Let’s see if our earlier pointer trick helps this time too:

benchmark(title:"pointer sum") {
  let p1 = ar1.p
  a1 = 0; for i in 0..<size {a1+=p1[i]}
}
> pointer sum: 1.379 ms

Well that’s odd. It’s not any faster, which suggests that it isn’t getting the best possible performance. Let’s again switch to C and see how it performs there:

float smSum_float(const float* pSrc, const int len) {
  float r = 0;
  for (int i=0; i<len; ++i) { r += pSrc[i]; }
  return r;
}

Here’s the result:

benchmark(title:"C sum") {a1 = smSum_float(ar1.p, ar1.c)}
> C sum: .230 ms

I compared this performance to Intel’s optimized Performance Libraries version of sum and found this is even faster than their hand-optimized assembler! To get this to perform better than Swift, I did however need to know a little trick (provided by LLVM’s vectorization docs), which is to compile with the -ffast-math flag. For numeric programming like this, I recommend you always use at least these flags (this is all I’ve used for these experiments, although you can also add -march=native, and change the optimization level from O2 for Ofast):

-Xswiftc -Ounchecked -Xcc -ffast-math -Xcc -O2

Why do we need this flag? Because strictly speaking, addition is not associative, due to the quirks of floating point. But this is, in practice, very unlikely to be something that most people will care about! By default, clang will use the “strictly correct” behavior, which means it can’t vectorize the loop with SIMD. But with -ffast-math we’re telling the compiler that we don’t mind treating addition as associative (amongst other things), so it will vectorize the loop, giving us a 4x improvement in speed.

The other important thing to remember for good performance in C code like this is to ensure you have const marked on everything that won’t change, as I’ve done in the code above.

Unfortunately, there doesn’t seem to currently be a way to get Swift to vectorize any reduction. So for now at least, we have to use C to get good performance here. This is not a limitation of the language itself, it’s just an optimization that the Swift team hasn’t gotten around to implementing yet.
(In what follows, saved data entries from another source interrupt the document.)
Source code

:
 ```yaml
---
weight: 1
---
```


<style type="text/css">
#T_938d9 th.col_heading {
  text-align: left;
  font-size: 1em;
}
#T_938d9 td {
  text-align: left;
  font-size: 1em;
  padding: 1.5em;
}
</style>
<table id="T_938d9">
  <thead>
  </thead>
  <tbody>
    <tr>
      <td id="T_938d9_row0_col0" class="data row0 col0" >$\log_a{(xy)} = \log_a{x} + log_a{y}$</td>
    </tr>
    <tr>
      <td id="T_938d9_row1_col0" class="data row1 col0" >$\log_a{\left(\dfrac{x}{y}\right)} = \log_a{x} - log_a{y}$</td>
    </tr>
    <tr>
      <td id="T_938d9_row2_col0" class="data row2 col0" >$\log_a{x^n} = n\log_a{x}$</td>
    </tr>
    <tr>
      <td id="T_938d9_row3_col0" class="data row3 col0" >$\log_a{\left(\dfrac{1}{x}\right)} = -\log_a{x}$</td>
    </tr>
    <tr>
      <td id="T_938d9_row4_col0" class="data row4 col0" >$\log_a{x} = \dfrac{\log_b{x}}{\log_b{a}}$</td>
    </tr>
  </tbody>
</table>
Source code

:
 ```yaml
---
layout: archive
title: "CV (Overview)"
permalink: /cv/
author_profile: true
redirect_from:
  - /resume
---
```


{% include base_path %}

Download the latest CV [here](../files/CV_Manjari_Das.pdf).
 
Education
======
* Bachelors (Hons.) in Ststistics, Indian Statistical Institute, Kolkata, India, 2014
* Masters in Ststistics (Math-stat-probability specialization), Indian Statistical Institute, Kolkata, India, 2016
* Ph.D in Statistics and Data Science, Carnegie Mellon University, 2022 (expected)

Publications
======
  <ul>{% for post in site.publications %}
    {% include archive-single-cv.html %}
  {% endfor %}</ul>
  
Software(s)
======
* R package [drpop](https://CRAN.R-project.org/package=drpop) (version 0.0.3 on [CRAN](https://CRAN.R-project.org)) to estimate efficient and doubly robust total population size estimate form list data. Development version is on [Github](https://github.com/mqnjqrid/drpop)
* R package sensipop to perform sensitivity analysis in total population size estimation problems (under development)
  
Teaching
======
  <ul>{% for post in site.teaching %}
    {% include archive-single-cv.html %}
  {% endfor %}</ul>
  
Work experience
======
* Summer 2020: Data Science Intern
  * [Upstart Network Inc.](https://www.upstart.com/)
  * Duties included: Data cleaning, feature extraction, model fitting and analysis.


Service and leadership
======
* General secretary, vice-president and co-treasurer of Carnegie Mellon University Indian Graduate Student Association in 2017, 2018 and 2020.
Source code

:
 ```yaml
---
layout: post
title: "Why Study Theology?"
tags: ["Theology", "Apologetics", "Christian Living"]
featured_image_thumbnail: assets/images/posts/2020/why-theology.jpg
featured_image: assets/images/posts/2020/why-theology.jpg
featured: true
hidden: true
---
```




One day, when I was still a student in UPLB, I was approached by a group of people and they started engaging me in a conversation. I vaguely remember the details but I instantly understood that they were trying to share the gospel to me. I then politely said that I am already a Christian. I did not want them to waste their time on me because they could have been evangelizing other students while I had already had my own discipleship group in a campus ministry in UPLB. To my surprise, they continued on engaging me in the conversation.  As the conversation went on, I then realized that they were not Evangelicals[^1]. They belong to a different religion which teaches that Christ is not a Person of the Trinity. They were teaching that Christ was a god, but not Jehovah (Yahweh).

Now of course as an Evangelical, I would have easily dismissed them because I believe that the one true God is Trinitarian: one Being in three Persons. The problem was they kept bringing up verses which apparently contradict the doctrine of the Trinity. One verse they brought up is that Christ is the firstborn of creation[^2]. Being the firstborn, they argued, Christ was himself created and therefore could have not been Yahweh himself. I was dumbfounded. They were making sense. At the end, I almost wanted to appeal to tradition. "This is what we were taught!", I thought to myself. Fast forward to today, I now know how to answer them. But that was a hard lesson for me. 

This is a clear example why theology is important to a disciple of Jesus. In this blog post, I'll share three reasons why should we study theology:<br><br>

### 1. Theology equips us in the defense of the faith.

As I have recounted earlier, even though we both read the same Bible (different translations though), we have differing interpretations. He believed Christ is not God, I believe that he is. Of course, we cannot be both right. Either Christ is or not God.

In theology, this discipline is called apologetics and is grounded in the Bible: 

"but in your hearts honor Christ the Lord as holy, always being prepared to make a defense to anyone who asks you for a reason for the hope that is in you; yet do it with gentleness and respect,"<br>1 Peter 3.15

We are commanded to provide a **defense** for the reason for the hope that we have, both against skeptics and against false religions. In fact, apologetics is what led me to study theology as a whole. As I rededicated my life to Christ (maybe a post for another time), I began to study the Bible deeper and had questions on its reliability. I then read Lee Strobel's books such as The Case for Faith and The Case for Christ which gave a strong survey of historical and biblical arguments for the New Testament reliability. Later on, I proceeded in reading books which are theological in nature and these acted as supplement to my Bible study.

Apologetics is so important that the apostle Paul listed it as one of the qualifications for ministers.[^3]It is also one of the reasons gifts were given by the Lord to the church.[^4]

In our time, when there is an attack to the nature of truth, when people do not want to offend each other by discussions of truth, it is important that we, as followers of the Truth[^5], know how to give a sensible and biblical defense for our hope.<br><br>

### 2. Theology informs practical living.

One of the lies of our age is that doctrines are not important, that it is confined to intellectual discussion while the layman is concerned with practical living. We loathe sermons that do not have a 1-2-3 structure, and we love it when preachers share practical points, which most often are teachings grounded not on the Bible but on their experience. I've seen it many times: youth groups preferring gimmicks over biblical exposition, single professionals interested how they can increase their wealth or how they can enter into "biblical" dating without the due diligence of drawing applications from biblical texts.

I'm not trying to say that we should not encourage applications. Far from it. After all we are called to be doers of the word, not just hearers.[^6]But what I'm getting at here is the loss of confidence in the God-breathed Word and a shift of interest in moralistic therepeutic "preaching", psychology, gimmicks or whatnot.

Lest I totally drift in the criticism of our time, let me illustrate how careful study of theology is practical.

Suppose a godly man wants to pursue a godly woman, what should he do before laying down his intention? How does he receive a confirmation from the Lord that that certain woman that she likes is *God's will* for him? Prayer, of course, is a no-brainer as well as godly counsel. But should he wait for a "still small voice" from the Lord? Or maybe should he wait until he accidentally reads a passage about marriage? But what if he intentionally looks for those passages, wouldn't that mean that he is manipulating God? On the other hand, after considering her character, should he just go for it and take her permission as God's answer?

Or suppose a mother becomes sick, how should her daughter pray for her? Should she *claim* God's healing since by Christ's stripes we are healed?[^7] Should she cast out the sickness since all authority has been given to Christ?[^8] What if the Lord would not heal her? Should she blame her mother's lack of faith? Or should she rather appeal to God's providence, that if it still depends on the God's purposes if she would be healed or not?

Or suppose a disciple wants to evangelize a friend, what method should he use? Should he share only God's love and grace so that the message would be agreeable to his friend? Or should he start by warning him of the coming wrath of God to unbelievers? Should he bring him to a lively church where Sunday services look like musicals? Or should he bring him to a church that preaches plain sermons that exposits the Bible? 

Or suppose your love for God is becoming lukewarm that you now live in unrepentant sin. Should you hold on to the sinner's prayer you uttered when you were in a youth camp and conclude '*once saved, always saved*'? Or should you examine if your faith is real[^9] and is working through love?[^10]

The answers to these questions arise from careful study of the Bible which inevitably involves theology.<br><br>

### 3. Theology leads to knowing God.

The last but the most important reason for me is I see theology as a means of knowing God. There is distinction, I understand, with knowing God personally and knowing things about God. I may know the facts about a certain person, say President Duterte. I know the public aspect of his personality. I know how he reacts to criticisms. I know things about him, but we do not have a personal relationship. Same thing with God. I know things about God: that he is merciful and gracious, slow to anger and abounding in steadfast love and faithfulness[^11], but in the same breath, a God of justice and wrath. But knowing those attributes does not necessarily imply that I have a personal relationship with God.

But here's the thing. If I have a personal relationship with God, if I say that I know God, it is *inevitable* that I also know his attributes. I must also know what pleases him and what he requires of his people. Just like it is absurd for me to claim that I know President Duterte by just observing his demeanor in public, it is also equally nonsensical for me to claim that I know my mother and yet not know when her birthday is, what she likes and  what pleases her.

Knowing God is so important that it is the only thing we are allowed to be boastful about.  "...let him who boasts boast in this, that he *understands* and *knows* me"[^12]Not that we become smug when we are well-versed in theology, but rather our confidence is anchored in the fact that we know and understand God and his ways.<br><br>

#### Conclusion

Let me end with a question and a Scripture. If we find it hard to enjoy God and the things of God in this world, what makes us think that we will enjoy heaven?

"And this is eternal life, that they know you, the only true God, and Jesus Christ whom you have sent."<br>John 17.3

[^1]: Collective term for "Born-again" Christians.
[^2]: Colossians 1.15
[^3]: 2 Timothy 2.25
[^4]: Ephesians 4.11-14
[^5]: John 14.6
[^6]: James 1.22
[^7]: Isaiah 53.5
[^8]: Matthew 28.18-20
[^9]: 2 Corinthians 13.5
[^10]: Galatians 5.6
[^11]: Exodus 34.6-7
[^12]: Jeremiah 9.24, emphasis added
The good news is: BaseMath adds the sum method to Array, which uses this optimized C version, so if you use BaseMath, you get this performance automatically. So the result of test #1 is: failure. We didn’t manage to get pure Swift to reach the same performance as C. But at least we got a nice C version we can call from Swift. Let’s move on to another test and see if we can get better performance by avoiding doing any reductions.

Temporary storage

So what if we want to do a function reduction, such as sum-of-squares? Ideally, we’d like to be able to combine our map style above with sum, but without getting the performance penalty of Swift’s unoptimized reductions. To make this work, the trick is to use temporary storage. If we use our map function above to store the result in preallocated memory, we can then pass that to our C sum implementation. We want something like a static variable for storing our preallocated memory, but then we’d have to deal with locking to handle contention between threads. To avoid that, we can use thread local storage (TLS). Like most languages, Swift provides TLS functionality; however rather than make it part of the core language (like, say, C#), it provides a class, which we can access through Thread.current.threadDictionary. BaseMath adds the preallocated memory to this dictionary, and makes it available internally as tempStore; this is then the internal implementation of unary function reduction (there are also binary and ternary versions available):

@inlinable public func sum(_ f: UnaryF)->Element {
  self.map(f, tempStore)
  return tempStore.sum()
}

We can then use this as follows:

benchmark(title:"lib sum(sqr)") {a1 = ar1.sum(Float.sqr)}
> lib sum(sqr): .786 ms

This provides a nice speedup over the regular Swift reduce version:

benchmark(title:"reduce sumsqr") {a1 = ar1.reduce(0.0, {$0+Float.sqr($1)})}
> reduce sumsqr: 1.459 ms

Here’s the C version:

float smSum_sqr_float(const float* restrict pSrc, const int len) {
  float r = 0;
  #pragma clang loop interleave_count(8)
  for (int i=0; i<len; ++i) { r += sqrf(pSrc[i]); }
  return r;
}

Let’s try it out:

benchmark(title:"c sumsqr") {a1 = smSum_sqr_float(ar1.p, ar1.c)}
> c sumsqr: .229 ms

C implementations of sum for all standard unary math functions are made available by BaseMath, so you can call the above implementation by simply using:

benchmark(title:"lib sumsqr") {a1 = ar1.sumsqr()}
> c sumsqr: .219 ms

In summary: whilst the Swift version using temporary storage (and calling C for just the final sum) was twice as fast as just using reduce, using C is another 3 or more times faster.

The warts

As you can see, there’s a lot to like about numeric programming in Swift. You can get both the performance of optimized C with the convenience of automatic memory management and elegant syntax.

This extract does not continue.